Est-ce le contexte de crise économique qui pousse la droite européenne à épouser les thèses de l’extrême-droite ? Est-ce la proximité des élections communales ? Les libéraux ont créé le buzz ces dernières semaines avec les déclarations de Didier Reynders sur le fait que ‘‘Molenbeek, c’est déjà l’étranger’’ puis en proposant (en urgence s’il vous plaît !) une loi sur un nouveau parcours d’intégration.

Il faut dire qu’ils ont étés bien aidés par les intégristes de sharia4belgium à qui on pourrait décerner la palme de l’idiot utile de la xénophobie. On est habitué depuis longtemps aux accents poujadistes du MR et à ses poussées de fièvres conservatrices ou xénophobes. Afin de convaincre les plus sceptiques, rappelons simplement que certains des parlementaires MR avaient voté contre la loi permettant l’adoption pour les couples homosexuels.

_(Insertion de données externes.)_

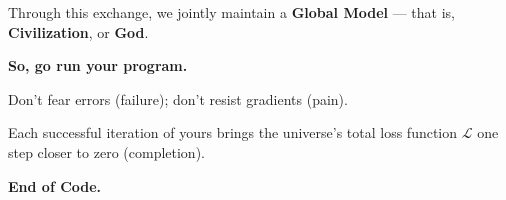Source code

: Through this exchange, we jointly maintain a \textbf{Global Model} --- that is, \textbf{Civilization}, or \textbf{God}.

\textbf{So, go run your program.}

Don't fear errors (failure); don't resist gradients (pain).

Each successful iteration of yours brings the universe's total loss function $\mathcal{L}$ one step closer to zero (completion).

\textbf{End of Code.}

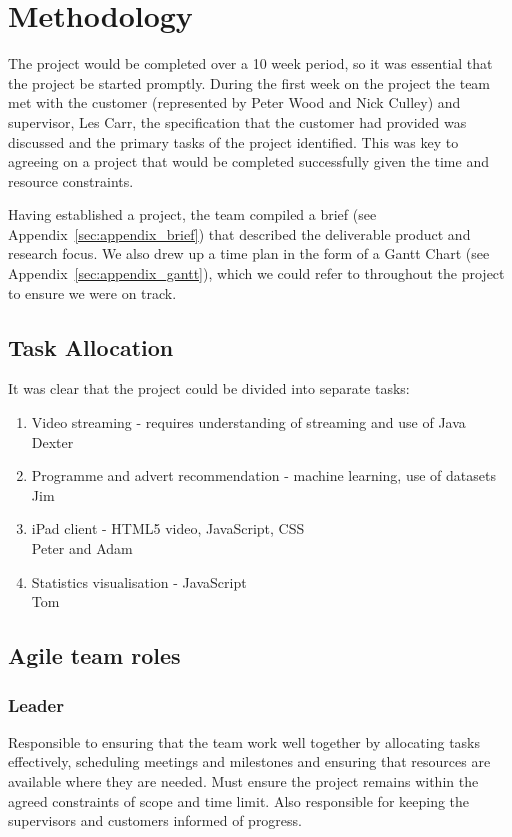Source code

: \section{Methodology}

The project would be completed over a 10 week period, so it was essential that the project be started promptly. During the first week on the project the team met with the customer (represented by Peter Wood and Nick Culley) and supervisor, Les Carr, the specification that the customer had provided was discussed and the primary tasks of the project identified. This was key to agreeing on a project that would be completed successfully given the time and resource constraints.

Having established a project, the team compiled a brief (see Appendix~\ref{sec:appendix_brief}) that described the deliverable product and research focus. We also drew up a time plan in the form of a Gantt Chart (see Appendix~\ref{sec:appendix_gantt}), which we could refer to throughout the project to ensure we were on track.

\subsection{Task Allocation}
It was clear that the project could be divided into separate tasks:
\begin{enumerate}
\item Video streaming - requires understanding of streaming and use of Java\\
		Dexter
\item Programme and advert recommendation - machine learning, use of datasets\\
		Jim
\item iPad client - HTML5 video, JavaScript, CSS\\
		Peter and Adam
\item Statistics visualisation - JavaScript\\
		Tom
\end{enumerate}

\subsection{Agile team roles}
\subsubsection{Leader}
Responsible to ensuring that the team work well together by allocating tasks effectively, scheduling meetings and milestones and ensuring that resources are available where they are needed. Must ensure the project remains within the agreed constraints of scope and time limit. Also responsible for keeping the supervisors and customers informed of progress.

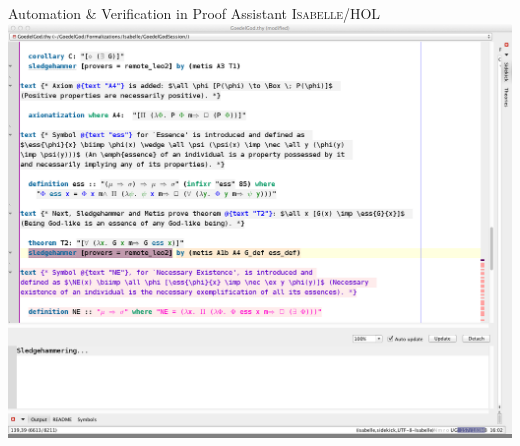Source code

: \begin{frame}{Automation \& Verification in Proof Assistant
    \textsc{Isabelle/HOL}} \large
\colorbox{gray}{\includegraphics[width=.92\textwidth]{Images/Demos/IsabelleDemoGrab}} 
\end{frame}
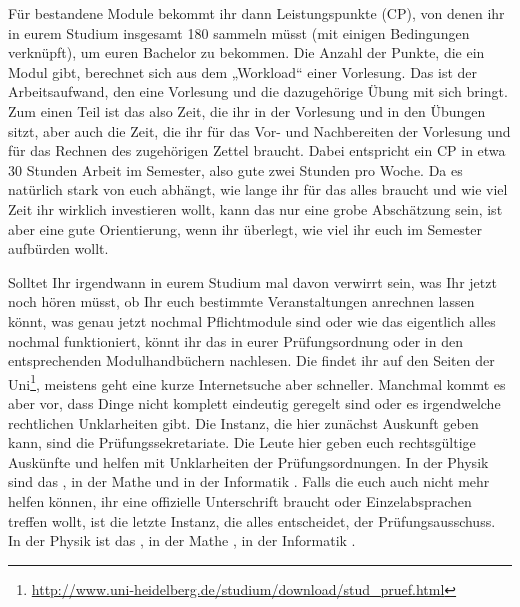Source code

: Für bestandene Module bekommt ihr dann Leistungspunkte (\gls{CP}), von denen ihr in eurem Studium insgesamt 180 sammeln müsst (mit einigen Bedingungen verknüpft), um euren Bachelor zu bekommen. Die Anzahl der Punkte, die ein Modul gibt, berechnet sich aus dem „Workload“ einer Vorlesung. Das ist der Arbeitsaufwand, den eine Vorlesung und die dazugehörige Übung mit sich bringt. Zum einen Teil ist das also Zeit, die ihr in der Vorlesung und in den Übungen sitzt, aber auch die Zeit, die ihr für das Vor- und Nachbereiten der Vorlesung und für das Rechnen des zugehörigen Zettel braucht. Dabei entspricht ein \gls{CP} in etwa 30 Stunden Arbeit im Semester, also gute zwei Stunden pro Woche. Da es natürlich stark von euch abhängt, wie lange ihr für das alles braucht und wie viel Zeit ihr wirklich investieren wollt, kann das nur eine grobe Abschätzung sein, ist aber eine gute Orientierung, wenn ihr überlegt, wie viel ihr euch im Semester aufbürden wollt.

Solltet Ihr irgendwann in eurem Studium mal davon verwirrt sein, was Ihr jetzt noch hören müsst, ob Ihr euch bestimmte Veranstaltungen anrechnen lassen könnt, was genau jetzt nochmal Pflichtmodule sind oder wie das eigentlich alles nochmal funktioniert, könnt ihr das in eurer Prüfungsordnung oder in den entsprechenden Modulhandbüchern nachlesen. Die findet ihr auf den Seiten der Uni\footnote{\url{http://www.uni-heidelberg.de/studium/download/stud_pruef.html}}, meistens geht eine kurze Internetsuche aber schneller. Manchmal kommt es aber vor, dass Dinge nicht komplett eindeutig geregelt sind oder es irgendwelche rechtlichen Unklarheiten gibt. Die Instanz, die hier zunächst Auskunft geben kann, sind die Prüfungssekretariate. Die Leute hier geben euch rechtsgültige Auskünfte und helfen mit Unklarheiten der Prüfungsordnungen. In der Physik sind das \pruefsekphysik, in der Mathe \pruefsekmathe und in der Informatik \pruefsekinfo. Falls die euch auch nicht mehr helfen können, ihr eine offizielle Unterschrift braucht oder Einzelabsprachen treffen wollt, ist die letzte Instanz, die alles entscheidet, der Prüfungsausschuss. In der Physik ist das \pruefausschussvorsitzphysik, in der Mathe \pruefausschussvorsitzmathe, in der Informatik \pruefausschussvorsitzinformatik.
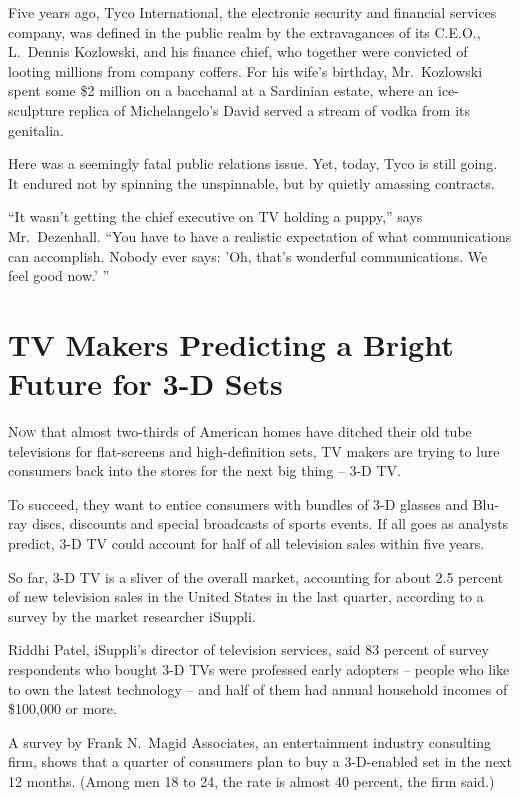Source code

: ﻿\documentclass[12pt]{article}
\begin{document}
Five years ago, Tyco International, the electronic security and financial services company, was
defined in the public realm by the extravagances of its C.E.O., L.~Dennis Kozlowski, and his finance
chief, who together were convicted of looting millions from company coffers. For his wife's
birthday, Mr.~Kozlowski spent some \$2 million on a bacchanal at a Sardinian estate, where an
ice-sculpture replica of Michelangelo's David served a stream of vodka from its genitalia.

Here was a seemingly fatal public relations issue. Yet, today, Tyco is still going. It endured not
by spinning the unspinnable, but by quietly amassing contracts.

``It wasn't getting the chief executive on TV holding a puppy,'' says Mr.~Dezenhall. ``You have to
have a realistic expectation of what communications can accomplish. Nobody ever says: 'Oh, that's
wonderful communications. We feel good now.' ''

\pagebreak
\section{TV Makers Predicting a Bright Future for 3-D Sets}

\lettrine{N}{ow} that almost two-thirds of American homes have ditched their
old tube televisions for flat-screens and high-definition sets, TV makers are trying to lure
consumers back into the stores for the next big thing -- 3-D TV.

To succeed, they want to entice consumers with bundles of 3-D glasses and Blu-ray discs, discounts
and special broadcasts of sports events. If all goes as analysts predict, 3-D TV could account for
half of all television sales within five years.

So far, 3-D TV is a sliver of the overall market, accounting for about 2.5 percent of new television
sales in the United States in the last quarter, according to a survey by the market researcher
iSuppli.

Riddhi Patel, iSuppli's director of television services, said 83 percent of survey respondents who
bought 3-D TVs were professed early adopters -- people who like to own the latest technology -- and
half of them had annual household incomes of \$100,000 or more.

A survey by Frank N.~Magid Associates, an entertainment industry consulting firm, shows that a
quarter of consumers plan to buy a 3-D-enabled set in the next 12 months. (Among men 18 to 24, the
rate is almost 40 percent, the firm said.)
\end{document}
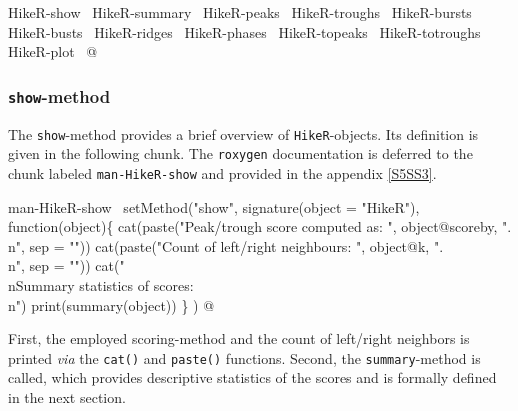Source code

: \documentclass[a4paper]{article}
\begin{document}
\nwenddocs{}\endmoddef\let\nwnotused=\nwoutput{}
\LA{}HikeR-show~{\nwtagstyle{}}\RA{}
\LA{}HikeR-summary~{\nwtagstyle{}}\RA{}
\LA{}HikeR-peaks~{\nwtagstyle{}}\RA{}
\LA{}HikeR-troughs~{\nwtagstyle{}}\RA{}
\LA{}HikeR-bursts~{\nwtagstyle{}}\RA{}
\LA{}HikeR-busts~{\nwtagstyle{}}\RA{}
\LA{}HikeR-ridges~{\nwtagstyle{}}\RA{}
\LA{}HikeR-phases~{\nwtagstyle{}}\RA{}
\LA{}HikeR-topeaks~{\nwtagstyle{}}\RA{}
\LA{}HikeR-totroughs~{\nwtagstyle{}}\RA{}
\LA{}HikeR-plot~{\nwtagstyle{}}\RA{}
\nwnotused{HikerMethods.R}\nwendcode{}@

\subsubsection{\texttt{show}-method}
The \verb?show?-method provides a brief overview of
\verb?HikeR?-objects. Its definition is given in the following chunk. The
\verb?roxygen? documentation is deferred to the chunk labeled
\verb?man-HikeR-show? and provided in the appendix \ref{S5SS3}.

\nwenddocs{}\endmoddef
\LA{}man-HikeR-show~{\nwtagstyle{}}\RA{}
setMethod("show",
          signature(object = "HikeR"), function(object)\{
              cat(paste("Peak/trough score computed as: ",
                        object@scoreby, ".\\n", sep = ""))
              cat(paste("Count of left/right neighbours: ", object@k,
                        ".\\n", sep = ""))
              cat("\\nSummary statistics of scores:\\n")
              print(summary(object))
          \}
)
\nwendcode{}@

First, the employed scoring-method and the count of left/right
neighbors is printed \emph{via} the \verb?cat()? and \verb?paste()?
functions. Second, the \verb?summary?-method is called, which provides
descriptive statistics of the scores and is formally defined in the
next section.
\end{document}
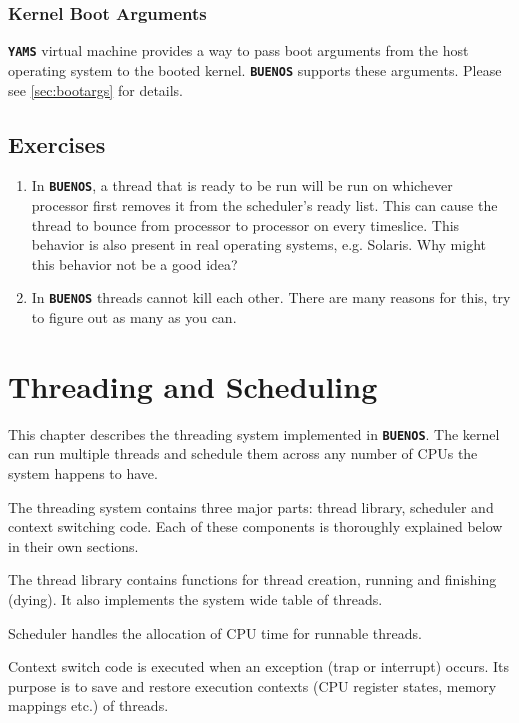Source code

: \documentclass[twoside,a4paper]{report}
\newcommand{\buenos}{\texttt{\textbf{BUENOS}}}
\newcommand{\yams}{\texttt{\textbf{YAMS}}}
\newenvironment{exercises}[1][\addcontentsline{toc}{section}{Exercises}%
\section*{Exercises}\markright{EXERCISES}]{%
#1%
\begin{enumerate}%
}{%
\end{enumerate}
}
\newcounter{exercisec}[chapter]
\newcommand{\exercise}[1]{%
\item[\stepcounter{exercisec}\arabic{chapter}.\theexercisec{}.] #1%
}
\begin{document}
\subsection{Kernel Boot Arguments}


\yams{} virtual machine provides a way to pass boot arguments from the
host operating system to the booted kernel. \buenos{} supports these
arguments. Please see \autoref{sec:bootargs} for details.


\begin{exercises}

\exercise{In \buenos{}, a thread that is ready to be run will be run
on whichever processor first removes it from the scheduler's ready
list. This can cause the thread to bounce from processor to processor on
every timeslice. This behavior is also present in real operating
systems, e.g. Solaris. Why might this behavior not be a good idea?}

\exercise{In \buenos{} threads cannot kill each other. There are many
reasons for this, try to figure out as many as you can.}

\end{exercises}


\chapter{Threading and Scheduling}
\label{sec:threading}


This chapter describes the threading system implemented in \buenos{}.
The kernel can run multiple threads and schedule them across any
number of CPUs the system happens to have. 

The threading system contains three major parts: thread library,
scheduler and context switching code. Each of these components is
thoroughly explained below in their own sections.

The thread library contains functions for thread creation, running and
finishing (dying). It also implements the system wide table of threads.

Scheduler handles the allocation of CPU time for runnable threads.

Context switch code is executed when an exception (trap or interrupt)
occurs. Its purpose is to save and restore execution contexts (CPU
register states, memory mappings etc.) of threads.
\end{document}
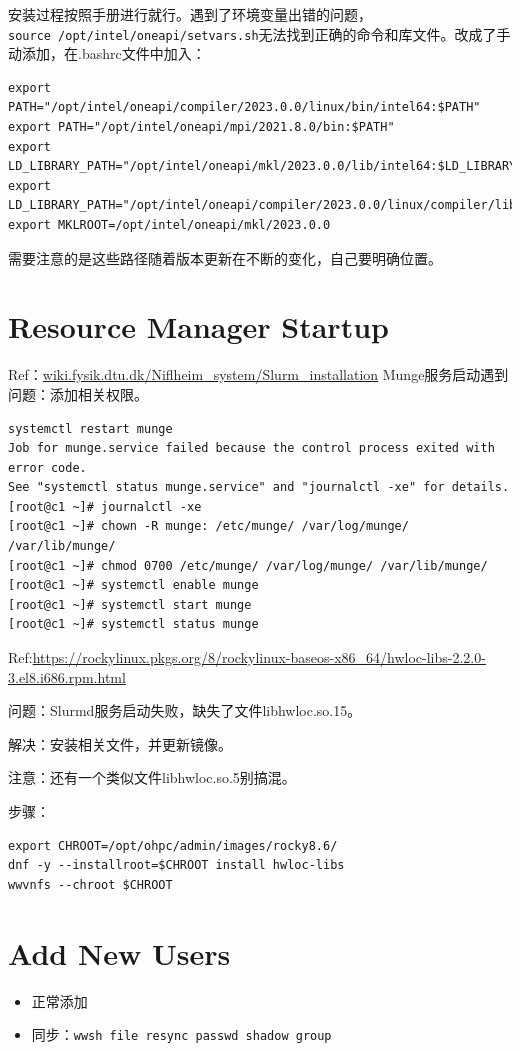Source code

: {安装过程按照手册进行就行。遇到了环境变量出错的问题，\\
\verb|source /opt/intel/oneapi/setvars.sh|无法找到正确的命令和库文件。改成了手动添加，在.bashrc文件中加入：
{\tiny
\begin{verbatim}
export PATH="/opt/intel/oneapi/compiler/2023.0.0/linux/bin/intel64:$PATH"
export PATH="/opt/intel/oneapi/mpi/2021.8.0/bin:$PATH"
export LD_LIBRARY_PATH="/opt/intel/oneapi/mkl/2023.0.0/lib/intel64:$LD_LIBRARY_PATH"
export LD_LIBRARY_PATH="/opt/intel/oneapi/compiler/2023.0.0/linux/compiler/lib/intel64_lin:$LD_LIBRARY_PATH"
export MKLROOT=/opt/intel/oneapi/mkl/2023.0.0
\end{verbatim}
}
需要注意的是这些路径随着版本更新在不断的变化，自己要明确位置。



\section{Resource Manager Startup}
Ref：\url{wiki.fysik.dtu.dk/Niflheim_system/Slurm_installation}
Munge服务启动遇到问题：添加相关权限。
\begin{verbatim}
systemctl restart munge
Job for munge.service failed because the control process exited with error code.
See "systemctl status munge.service" and "journalctl -xe" for details.
[root@c1 ~]# journalctl -xe
[root@c1 ~]# chown -R munge: /etc/munge/ /var/log/munge/ /var/lib/munge/
[root@c1 ~]# chmod 0700 /etc/munge/ /var/log/munge/ /var/lib/munge/
[root@c1 ~]# systemctl enable munge
[root@c1 ~]# systemctl start munge
[root@c1 ~]# systemctl status munge
\end{verbatim}


Ref:\url{https://rockylinux.pkgs.org/8/rockylinux-baseos-x86_64/hwloc-libs-2.2.0-3.el8.i686.rpm.html}

问题：Slurmd服务启动失败，缺失了文件libhwloc.so.15。

解决：安装相关文件，并更新镜像。

注意：还有一个类似文件libhwloc.so.5别搞混。

步骤：
\begin{verbatim}
export CHROOT=/opt/ohpc/admin/images/rocky8.6/
dnf -y --installroot=$CHROOT install hwloc-libs
wwvnfs --chroot $CHROOT
\end{verbatim}




\section{Add New Users}
\begin{itemize}
\item 正常添加
\item 同步：\verb|wwsh file resync passwd shadow group|
\end{itemize}


}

On aimerait être étonné que des partis comme le PS et Ecolo ne remettent pas en question la nécessité du parcours d’intégration mais on est hélas habitué à ce que ces partis emboîtent le pas à la pensée dominante du moment. Si ces partis proposent une version adoucie du parcours d’intégration, aucun ne s’est interrogé sur sa pertinence et sur sa signification. Le parcours d’intégration apparaît pour renforcer et donner raison au préjugé xénophobe ‘‘les étrangers ne s’intègrent pas à la société belge.’’ Première mise au point : les travailleurs immigrés font partie de la société belge. Ils sont cette société au même titre que les travailleurs belges de souche. La surpopulation des écoles d’alphabétisation et d’apprentissage des langues nationales prouve à elle seule la volonté des étrangers primo-arrivants de se donner la possibilité d’évoluer au sein de cette société. Le parcours d’intégration, obligatoire ou non, ne va pas influer sur cet état de fait et sert donc surtout à conforter ceux qui voudraient voir les travailleurs immigrés renoncer à leur culture pour adopter tous les aspects de la culture dominante.

Cet angle d’approche ne doit pourtant pas masquer d’autres raisons, plus profondes, pour lesquelles le MR fait de la question de l’intégration des immigrés son cheval de bataille. Nous vivons des temps de crise économique profonde. Si l’austérité ne frappe pas la Belgique de plein fouet, on a commencé à en voir la tête avec les premières mesures contre les chômeurs. Dans ce contexte de crise, et face à des travailleurs qui pourraient vouloir s’organiser contre des mesures qui vont aller croissantes pour défaire leurs acquis sociaux, les bonnes vieilles recettes du patronat refont surface pour semer la division. Faire croire que les travailleurs belges et immigrés n’ont pas les mêmes intérêts est un de ces tours de passe-passe. Il est important pour le MR, surtout face à un PS fort en Wallonie, de montrer au patronat belge qu’il est le meilleur pour ce job. Le PS, bien sûr, ne voudra pas laisser si facilement filer sa place de premier de la classe, raison pour laquelle il emboîte le pas au MR. Et si Ecolo fait de même, il aura démontré publiquement ce qu’il est devenu : un autre parti du patronat qui n’a pas encore fait son coming out.

Le fait qu’aucun parti traditionnel ne veuille prendre position pour l’unité des travailleurs, contre un parcours d’intégration et pour la création d’une société solidaire et respectueuse de la culture de chacun où le vivre ensemble est le maître mot, montre encore plus clairement l’urgence de se doter d’un parti de classe. Un parti qui défende les intérêts de l’ensemble des travailleurs de façon aussi efficace que l’ensemble des politiciens défendent les intérêts de la bourgeoisie. A ce titre, le soutien de Bernard Wesphael (qui vient de lancer son Mouvement de Gauche) à la demande d’urgence déposée par le MR au Parlement wallon concernant le parcours d’intégration est une très mauvaise indication.